And now, sitting out in the good sunshine, and growing less and less hungry as he plied fish-slice and carving-fork, his mind went back to his dream, which began to seem more and more real. Suppose it really had happened? It might have; magic things did happen, it seemed. Look how all the people had vanished out of the house—out of the world too, perhaps.
'Suppose every one's vanished,' said Philip. 'Suppose I'm the only person left in the world who hasn't vanished. Then everything in the world would belong to me. Then I could have everything that's in all the toy shops.' And his mind for a moment dwelt fondly on this beautiful idea.
Then he went on. 'But suppose I vanished too? Perhaps if I were to vanish I could see the other people who have. I wonder how it's done.'
He held his breath and tried hard to vanish. Have you ever tried this? It is not at all easy to do. Philip could not do it at all. He held his breath and he tried and he tried, but he only felt fatter and fatter and more and more as though in one more moment he should burst. So he let his breath go.
'No,' he said, looking at his hands; 'I'm not any more invisible than I was before. Not so much I think,' he added thoughtfully, looking at what was left of the cherry pie. 'But that dream–'
He plunged deep in the remembrance of it that was, to him, like swimming in the waters of a fairy lake.

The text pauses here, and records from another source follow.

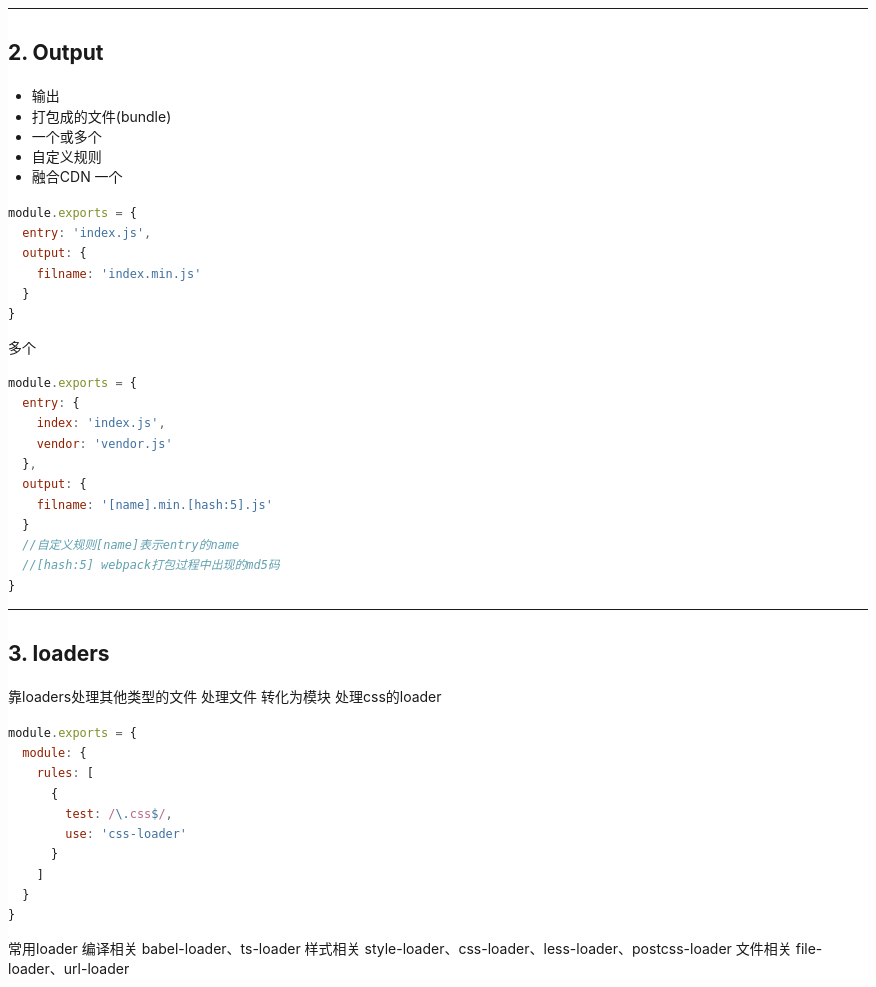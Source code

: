 
---
## 2. Output
  - 输出
  - 打包成的文件(bundle)
  - 一个或多个
  - 自定义规则
  - 融合CDN
一个
```js
module.exports = {
  entry: 'index.js',
  output: {
    filname: 'index.min.js'
  }
}
```
多个
```js
module.exports = {
  entry: {
    index: 'index.js',
    vendor: 'vendor.js'
  },
  output: {
    filname: '[name].min.[hash:5].js'
  }
  //自定义规则[name]表示entry的name
  //[hash:5] webpack打包过程中出现的md5码
}
```



---
## 3. loaders
靠loaders处理其他类型的文件
处理文件
转化为模块
处理css的loader
```js
module.exports = {
  module: {
    rules: [
      {
        test: /\.css$/,
        use: 'css-loader'
      }
    ]
  }
}
```
常用loader
编译相关
babel-loader、ts-loader
样式相关
style-loader、css-loader、less-loader、postcss-loader
文件相关
file-loader、url-loader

He was hooked out of his lake suddenly by voices. It was like waking up. There, away across the green park beyond the sunk fence, were people coming.

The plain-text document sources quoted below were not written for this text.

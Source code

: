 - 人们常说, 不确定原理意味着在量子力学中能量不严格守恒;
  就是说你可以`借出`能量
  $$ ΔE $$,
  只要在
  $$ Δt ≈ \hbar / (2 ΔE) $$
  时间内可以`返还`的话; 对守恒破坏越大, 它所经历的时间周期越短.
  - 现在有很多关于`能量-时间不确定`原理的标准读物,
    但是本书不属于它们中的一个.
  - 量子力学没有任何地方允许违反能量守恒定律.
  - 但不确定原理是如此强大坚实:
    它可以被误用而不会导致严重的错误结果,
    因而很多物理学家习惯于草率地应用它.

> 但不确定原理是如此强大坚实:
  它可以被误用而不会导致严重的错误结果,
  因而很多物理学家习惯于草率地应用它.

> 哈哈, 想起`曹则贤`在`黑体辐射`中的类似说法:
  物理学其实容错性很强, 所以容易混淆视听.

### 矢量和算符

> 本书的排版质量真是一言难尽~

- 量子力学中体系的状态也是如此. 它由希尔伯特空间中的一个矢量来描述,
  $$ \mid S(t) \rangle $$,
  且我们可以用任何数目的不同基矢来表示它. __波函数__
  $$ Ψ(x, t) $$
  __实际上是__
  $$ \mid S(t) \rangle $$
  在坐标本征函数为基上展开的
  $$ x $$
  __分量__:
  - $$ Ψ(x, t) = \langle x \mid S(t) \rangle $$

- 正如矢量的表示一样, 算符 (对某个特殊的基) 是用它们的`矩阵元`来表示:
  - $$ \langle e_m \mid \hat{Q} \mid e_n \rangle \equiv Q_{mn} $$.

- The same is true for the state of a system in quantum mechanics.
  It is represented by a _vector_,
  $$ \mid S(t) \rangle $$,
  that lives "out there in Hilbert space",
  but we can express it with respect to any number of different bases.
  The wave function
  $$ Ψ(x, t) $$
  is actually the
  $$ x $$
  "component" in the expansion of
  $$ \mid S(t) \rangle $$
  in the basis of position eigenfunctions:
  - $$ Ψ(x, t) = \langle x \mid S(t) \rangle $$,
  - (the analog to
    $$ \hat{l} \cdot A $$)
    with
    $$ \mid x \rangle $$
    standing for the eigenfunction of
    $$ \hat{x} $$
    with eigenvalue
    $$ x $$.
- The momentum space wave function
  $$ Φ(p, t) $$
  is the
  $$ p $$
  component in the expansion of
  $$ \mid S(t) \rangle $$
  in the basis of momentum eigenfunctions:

'So every one hasn't vanished,' he said, caught up the tray and took it in. He hid it under the pantry shelf. He didn't know who the people were who were coming and you can't be too careful. Then he went out and made himself small in the shadow of a red buttress, heard their voices coming nearer and nearer. They were all talking at once, in that quick interested way that makes you certain something unusual has happened.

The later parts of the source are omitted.